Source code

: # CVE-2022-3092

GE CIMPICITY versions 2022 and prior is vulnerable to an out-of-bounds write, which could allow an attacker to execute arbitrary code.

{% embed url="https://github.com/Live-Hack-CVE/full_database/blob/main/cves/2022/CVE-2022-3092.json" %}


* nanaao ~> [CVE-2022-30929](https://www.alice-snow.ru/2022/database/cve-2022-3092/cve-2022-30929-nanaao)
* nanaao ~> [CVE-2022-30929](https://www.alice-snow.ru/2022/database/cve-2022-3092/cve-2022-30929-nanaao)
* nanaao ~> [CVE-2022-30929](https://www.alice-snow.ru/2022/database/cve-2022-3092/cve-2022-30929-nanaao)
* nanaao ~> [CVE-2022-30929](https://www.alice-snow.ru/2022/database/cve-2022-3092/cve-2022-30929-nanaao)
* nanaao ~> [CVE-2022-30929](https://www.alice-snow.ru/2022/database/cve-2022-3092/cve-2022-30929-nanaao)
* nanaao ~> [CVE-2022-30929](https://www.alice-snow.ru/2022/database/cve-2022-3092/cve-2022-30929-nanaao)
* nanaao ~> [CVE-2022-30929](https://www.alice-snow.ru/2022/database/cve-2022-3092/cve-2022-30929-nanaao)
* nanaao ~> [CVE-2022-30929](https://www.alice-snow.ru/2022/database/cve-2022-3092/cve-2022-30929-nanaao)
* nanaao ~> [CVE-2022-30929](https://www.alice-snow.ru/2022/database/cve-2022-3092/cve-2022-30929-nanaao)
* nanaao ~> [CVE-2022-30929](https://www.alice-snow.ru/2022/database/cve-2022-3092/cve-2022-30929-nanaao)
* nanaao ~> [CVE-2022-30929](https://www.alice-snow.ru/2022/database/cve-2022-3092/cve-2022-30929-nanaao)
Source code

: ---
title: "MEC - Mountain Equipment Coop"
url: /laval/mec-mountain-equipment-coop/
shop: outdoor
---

***

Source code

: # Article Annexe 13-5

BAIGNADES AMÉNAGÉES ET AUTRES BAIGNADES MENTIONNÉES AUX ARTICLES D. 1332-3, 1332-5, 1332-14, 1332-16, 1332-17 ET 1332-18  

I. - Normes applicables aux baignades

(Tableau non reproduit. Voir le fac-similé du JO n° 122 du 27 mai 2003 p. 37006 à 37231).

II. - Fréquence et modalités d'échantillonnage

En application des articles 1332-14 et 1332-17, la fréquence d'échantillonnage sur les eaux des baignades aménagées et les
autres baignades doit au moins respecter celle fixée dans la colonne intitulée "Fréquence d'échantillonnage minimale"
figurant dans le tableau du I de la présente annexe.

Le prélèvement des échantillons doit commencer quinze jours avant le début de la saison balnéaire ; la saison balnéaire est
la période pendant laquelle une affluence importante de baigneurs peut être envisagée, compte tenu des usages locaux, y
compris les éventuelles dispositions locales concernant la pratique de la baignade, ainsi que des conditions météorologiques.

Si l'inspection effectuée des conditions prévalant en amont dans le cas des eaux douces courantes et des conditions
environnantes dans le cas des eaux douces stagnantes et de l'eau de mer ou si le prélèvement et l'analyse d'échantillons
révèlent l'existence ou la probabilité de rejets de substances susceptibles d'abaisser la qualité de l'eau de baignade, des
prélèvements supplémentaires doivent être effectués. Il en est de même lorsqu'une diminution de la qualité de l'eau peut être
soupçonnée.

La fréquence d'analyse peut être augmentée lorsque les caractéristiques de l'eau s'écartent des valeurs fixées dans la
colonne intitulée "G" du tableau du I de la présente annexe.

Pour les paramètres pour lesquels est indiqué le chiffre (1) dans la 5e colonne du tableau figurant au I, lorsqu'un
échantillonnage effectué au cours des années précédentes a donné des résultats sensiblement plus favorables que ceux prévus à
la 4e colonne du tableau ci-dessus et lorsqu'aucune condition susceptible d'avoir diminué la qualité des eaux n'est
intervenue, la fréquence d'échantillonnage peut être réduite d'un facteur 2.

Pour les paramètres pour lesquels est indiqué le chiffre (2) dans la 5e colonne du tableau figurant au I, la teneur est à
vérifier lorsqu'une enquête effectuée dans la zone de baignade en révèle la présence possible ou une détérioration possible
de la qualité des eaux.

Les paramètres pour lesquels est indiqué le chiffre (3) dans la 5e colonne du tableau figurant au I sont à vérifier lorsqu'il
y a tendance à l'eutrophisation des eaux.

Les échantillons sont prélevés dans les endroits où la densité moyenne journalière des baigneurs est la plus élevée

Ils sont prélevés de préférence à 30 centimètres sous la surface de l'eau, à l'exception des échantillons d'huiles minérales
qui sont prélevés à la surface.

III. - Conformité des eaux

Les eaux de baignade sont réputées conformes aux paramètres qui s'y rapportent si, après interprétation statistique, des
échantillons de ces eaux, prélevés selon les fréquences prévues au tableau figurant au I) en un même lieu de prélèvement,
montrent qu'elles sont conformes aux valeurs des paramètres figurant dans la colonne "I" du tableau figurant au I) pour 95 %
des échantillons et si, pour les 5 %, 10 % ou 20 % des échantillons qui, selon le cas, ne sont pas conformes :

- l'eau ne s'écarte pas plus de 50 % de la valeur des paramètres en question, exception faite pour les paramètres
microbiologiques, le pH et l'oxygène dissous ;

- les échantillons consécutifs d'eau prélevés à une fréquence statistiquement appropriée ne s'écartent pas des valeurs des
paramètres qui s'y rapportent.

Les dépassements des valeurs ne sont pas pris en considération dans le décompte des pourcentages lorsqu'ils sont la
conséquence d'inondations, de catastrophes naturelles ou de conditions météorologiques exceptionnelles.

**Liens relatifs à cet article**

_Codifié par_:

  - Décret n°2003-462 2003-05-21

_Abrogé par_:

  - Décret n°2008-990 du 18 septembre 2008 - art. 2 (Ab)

***

Work required. If a line in the material contains "peut", show it.

Answer space.
la période pendant laquelle une affluence importante de baigneurs peut être envisagée, compte tenu des usages locaux, y
prélèvements supplémentaires doivent être effectués. Il en est de même lorsqu'une diminution de la qualité de l'eau peut être
La fréquence d'analyse peut être augmentée lorsque les caractéristiques de l'eau s'écartent des valeurs fixées dans la
intervenue, la fréquence d'échantillonnage peut être réduite d'un facteur 2.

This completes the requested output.